(What you need to do): What lines of the data hold the string "Option"? Pull each one out.
━━ Data in this exercise ━━
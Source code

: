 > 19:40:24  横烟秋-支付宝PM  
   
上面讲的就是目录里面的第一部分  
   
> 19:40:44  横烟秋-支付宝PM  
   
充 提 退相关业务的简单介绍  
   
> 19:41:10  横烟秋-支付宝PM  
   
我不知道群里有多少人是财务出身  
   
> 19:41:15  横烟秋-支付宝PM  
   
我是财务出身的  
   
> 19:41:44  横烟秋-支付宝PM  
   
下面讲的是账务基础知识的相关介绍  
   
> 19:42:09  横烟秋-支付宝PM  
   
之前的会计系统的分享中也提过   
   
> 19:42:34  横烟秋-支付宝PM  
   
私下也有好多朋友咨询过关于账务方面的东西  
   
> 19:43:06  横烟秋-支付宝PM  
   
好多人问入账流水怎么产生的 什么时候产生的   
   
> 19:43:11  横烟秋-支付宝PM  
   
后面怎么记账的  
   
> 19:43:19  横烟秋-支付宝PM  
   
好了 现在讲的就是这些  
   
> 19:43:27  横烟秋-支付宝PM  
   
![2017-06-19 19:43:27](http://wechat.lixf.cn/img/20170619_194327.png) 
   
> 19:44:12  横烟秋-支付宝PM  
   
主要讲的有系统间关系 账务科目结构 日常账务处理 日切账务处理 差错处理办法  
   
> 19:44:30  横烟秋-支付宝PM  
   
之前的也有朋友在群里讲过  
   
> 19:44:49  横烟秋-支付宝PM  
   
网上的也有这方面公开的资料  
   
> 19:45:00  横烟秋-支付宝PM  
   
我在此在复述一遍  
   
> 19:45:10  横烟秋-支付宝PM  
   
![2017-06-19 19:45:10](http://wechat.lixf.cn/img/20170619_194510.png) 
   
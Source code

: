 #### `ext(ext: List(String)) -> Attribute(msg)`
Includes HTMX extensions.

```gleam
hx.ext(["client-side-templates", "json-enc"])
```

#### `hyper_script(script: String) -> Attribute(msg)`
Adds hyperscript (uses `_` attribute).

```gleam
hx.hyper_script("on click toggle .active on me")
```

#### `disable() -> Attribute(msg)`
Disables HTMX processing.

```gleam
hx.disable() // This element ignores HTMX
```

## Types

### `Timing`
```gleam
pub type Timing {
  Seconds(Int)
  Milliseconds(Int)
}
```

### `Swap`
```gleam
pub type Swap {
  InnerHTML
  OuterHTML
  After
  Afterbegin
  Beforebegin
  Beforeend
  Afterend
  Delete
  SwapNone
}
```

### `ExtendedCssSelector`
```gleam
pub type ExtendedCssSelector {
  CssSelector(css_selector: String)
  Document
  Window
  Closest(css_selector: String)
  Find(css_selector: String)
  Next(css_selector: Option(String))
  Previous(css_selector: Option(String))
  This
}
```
━━━
(Response to this exercise):
  Next(css_selector: Option(String))
  Previous(css_selector: Option(String))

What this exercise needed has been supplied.